"fetch -r -R" fails when an existing file is already complete

FStl · Jun 19, 2017

I created a script to download some large files and proceed only if they are completely downloaded; since the files are large I need the resume (-r) and preserve (-R) options:
fetch -r -R -o . URL1 URL2 URL3 ... || exit

Now suppose on the first run of this script, URL1 is completely downloaded, but the rest are not. When the script is run again, fetch fails on URL1 and returns an overall error:
fetch: URL1: Requested Range Not Satisfiable

Is this a bug in fetch, or a bug in the web server? Note that the web server does report the size of each file, because I can see its full size and percent progress of the fetch.

trev · Jun 19, 2017

I tried repeated fetch -r -R -o and the first time the file downloads, the second time HTTP code 416 is returned and then the file downloads again. See apache24 log below.

Code:

[19/Jun/2017:16:19:20 +1000] "GET /~trev/test HTTP/1.1" 200 35191340 "-" "fetch libfetch/2.0"
[19/Jun/2017:16:19:26 +1000] "GET /~trev/test HTTP/1.1" 416 314 "-" "fetch libfetch/2.0"
[19/Jun/2017:16:19:26 +1000] "GET /~trev/test HTTP/1.1" 200 35191340 "-" "fetch libfetch/2.0"

Curious.

FStl · Jun 19, 2017

From my (client) side, the error is always reproducible, once a file has been downloaded. I can't access the web server logs because it is not mine.

FStl · Jun 19, 2017

It seems the bug is in fetch; it blindly issues a GET request with a Range: bytes=EXISTINGFILESIZE- header, which will fail when EXISTINGFILESIZE = TOTALFILESIZE, because that is not satisfiable according to the standard (https://tools.ietf.org/html/rfc7233#section-2.1):

Code:

If a valid byte-range-set includes at least one byte-range-spec with a first-byte-pos that is less than the current length of the representation, or at least one suffix-byte-range-spec with a non-zero suffix-length, then the byte-range-set is satisfiable. Otherwise, the byte-range-set is unsatisfiable.

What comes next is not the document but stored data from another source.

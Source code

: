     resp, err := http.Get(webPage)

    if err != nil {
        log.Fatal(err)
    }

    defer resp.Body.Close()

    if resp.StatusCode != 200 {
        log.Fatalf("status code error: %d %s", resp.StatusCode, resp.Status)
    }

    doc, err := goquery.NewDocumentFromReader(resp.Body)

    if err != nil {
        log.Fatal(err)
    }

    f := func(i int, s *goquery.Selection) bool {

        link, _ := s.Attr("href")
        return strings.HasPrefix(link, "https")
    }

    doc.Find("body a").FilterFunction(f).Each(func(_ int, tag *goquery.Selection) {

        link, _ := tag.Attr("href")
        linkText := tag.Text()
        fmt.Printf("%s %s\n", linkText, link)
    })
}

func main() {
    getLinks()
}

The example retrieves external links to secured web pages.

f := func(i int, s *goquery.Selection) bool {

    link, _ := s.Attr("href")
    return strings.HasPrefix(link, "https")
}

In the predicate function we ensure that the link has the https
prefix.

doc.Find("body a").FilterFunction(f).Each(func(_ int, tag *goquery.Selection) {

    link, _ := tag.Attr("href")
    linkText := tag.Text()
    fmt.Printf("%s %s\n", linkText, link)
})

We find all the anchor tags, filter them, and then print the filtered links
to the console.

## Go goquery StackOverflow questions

Surely, it is reasonable to expect fetch to handle this edge case on its own?

trev · Jun 19, 2017

FStl said:
Surely, it is reasonable to expect fetch to handle this edge case on its own?

It does, for me, by re-downloading the whole file immediately after issuing the 416 code. See the log I posted for timestamps.

FStl · Jun 19, 2017

trev said:
It does, for me, by re-downloading the whole file immediately after issuing the 416 code. See the log I posted for timestamps.

How is "re-downloading the whole file" any better? The whole point of using the resume and preserve flags is to *not* have to do that.

Anyway, in my case, it does not re-download; it just fails.

In either case, the behavior of fetch is unacceptable.

Beastie · Jun 19, 2017

FStl said:
In either case, the behavior of fetch is unacceptable.

I've never noticed that fetch(1) supports multiple URLs in a single command. So I've never used it like that and most likely never will.
Anyway, if I want to use it in a script I insert the command within a loop and get the list of URLs from an external file. This is way more flexible IMHO.

FStl · Jun 19, 2017

Ah, this has already been reported and even fixed in stable:

https://bugs.freebsd.org/bugzilla/show_bug.cgi?id=212065

FStl · Jun 20, 2017

FStl said:
Ah, this has already been reported and even fixed in stable:

https://bugs.freebsd.org/bugzilla/show_bug.cgi?id=212065

So, I downloaded 11.1-BETA2 to test fetch, and was dismayed to find that the behavior of fetch has now become exactly as trev has described. The "fix" that has been applied assumes that the server responds with a Content-Range header in the 416 response, but it is a SHOULD and not a MUST according to the standard.

As I have said before, this new behavior of fetch severely undermines the -r and -R options. A more comprehensive fix is needed.

trev · Jun 20, 2017

I take your point.